▶ [What is needed]
Below are the entries; return every line among them that holds the word "bDelete".

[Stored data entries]
====================
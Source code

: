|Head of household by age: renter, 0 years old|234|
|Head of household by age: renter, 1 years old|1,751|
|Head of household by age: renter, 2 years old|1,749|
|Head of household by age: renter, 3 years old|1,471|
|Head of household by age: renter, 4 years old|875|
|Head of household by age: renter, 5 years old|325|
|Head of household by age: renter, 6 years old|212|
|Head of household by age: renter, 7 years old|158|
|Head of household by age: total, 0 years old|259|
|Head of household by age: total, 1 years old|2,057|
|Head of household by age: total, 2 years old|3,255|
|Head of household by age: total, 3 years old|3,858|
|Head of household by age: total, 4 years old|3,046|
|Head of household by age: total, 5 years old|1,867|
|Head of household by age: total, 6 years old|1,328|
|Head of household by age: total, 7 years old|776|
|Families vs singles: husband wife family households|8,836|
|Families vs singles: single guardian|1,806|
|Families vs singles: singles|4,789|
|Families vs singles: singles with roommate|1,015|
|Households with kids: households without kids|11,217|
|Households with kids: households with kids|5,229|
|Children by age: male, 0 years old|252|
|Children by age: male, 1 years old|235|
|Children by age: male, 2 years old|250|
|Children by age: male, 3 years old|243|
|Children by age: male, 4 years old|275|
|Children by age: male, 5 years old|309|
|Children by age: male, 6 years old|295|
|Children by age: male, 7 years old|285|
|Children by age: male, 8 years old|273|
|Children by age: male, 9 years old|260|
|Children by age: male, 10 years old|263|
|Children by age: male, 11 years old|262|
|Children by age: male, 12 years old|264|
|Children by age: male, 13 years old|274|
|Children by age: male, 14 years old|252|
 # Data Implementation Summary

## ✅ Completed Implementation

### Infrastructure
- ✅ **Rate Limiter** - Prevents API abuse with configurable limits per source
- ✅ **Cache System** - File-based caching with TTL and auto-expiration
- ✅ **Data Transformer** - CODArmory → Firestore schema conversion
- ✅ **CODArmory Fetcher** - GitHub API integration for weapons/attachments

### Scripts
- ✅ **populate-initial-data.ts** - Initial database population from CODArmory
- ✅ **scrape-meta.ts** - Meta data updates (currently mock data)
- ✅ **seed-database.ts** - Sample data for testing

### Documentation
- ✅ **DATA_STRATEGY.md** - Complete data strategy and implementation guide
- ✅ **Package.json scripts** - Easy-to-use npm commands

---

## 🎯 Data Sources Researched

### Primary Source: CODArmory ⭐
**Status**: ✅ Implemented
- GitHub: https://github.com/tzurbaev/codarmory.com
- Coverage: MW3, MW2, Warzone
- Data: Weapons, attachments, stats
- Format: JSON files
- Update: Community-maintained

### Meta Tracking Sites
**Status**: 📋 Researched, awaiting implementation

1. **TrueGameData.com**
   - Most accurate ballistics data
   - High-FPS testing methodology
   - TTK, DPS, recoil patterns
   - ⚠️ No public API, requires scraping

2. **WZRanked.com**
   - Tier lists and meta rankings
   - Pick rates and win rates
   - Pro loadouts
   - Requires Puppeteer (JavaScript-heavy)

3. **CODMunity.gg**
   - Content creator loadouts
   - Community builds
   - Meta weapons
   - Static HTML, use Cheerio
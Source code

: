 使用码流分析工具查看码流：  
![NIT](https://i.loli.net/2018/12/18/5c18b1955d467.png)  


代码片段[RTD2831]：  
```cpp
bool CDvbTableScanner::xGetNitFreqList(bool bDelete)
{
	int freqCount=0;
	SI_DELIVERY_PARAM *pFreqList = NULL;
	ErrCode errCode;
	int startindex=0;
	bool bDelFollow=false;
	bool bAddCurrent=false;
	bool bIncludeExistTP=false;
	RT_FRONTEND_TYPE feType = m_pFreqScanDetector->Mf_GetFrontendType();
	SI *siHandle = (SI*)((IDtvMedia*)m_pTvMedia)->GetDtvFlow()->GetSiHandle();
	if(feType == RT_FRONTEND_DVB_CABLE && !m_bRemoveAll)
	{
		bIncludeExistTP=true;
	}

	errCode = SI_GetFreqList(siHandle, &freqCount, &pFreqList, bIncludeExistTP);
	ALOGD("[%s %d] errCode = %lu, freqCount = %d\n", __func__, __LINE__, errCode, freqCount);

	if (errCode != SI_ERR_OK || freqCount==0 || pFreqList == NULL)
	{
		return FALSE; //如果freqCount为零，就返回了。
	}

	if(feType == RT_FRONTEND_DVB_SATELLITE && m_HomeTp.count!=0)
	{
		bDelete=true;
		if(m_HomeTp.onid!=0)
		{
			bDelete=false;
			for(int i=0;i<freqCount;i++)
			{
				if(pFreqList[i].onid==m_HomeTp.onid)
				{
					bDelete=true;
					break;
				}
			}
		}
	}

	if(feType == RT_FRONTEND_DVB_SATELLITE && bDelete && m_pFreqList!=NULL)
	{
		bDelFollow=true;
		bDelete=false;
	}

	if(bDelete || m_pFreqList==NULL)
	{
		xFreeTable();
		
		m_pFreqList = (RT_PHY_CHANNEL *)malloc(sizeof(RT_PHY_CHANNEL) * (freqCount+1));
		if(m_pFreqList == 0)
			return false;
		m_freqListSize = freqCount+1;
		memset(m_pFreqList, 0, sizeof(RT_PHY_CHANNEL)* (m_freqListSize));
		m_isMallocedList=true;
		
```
====================
▶ [Response area]
bool CDvbTableScanner::xGetNitFreqList(bool bDelete)
		bDelete=true;
			bDelete=false;
					bDelete=true;
	if(feType == RT_FRONTEND_DVB_SATELLITE && bDelete && m_pFreqList!=NULL)
		bDelete=false;
	if(bDelete || m_pFreqList==NULL)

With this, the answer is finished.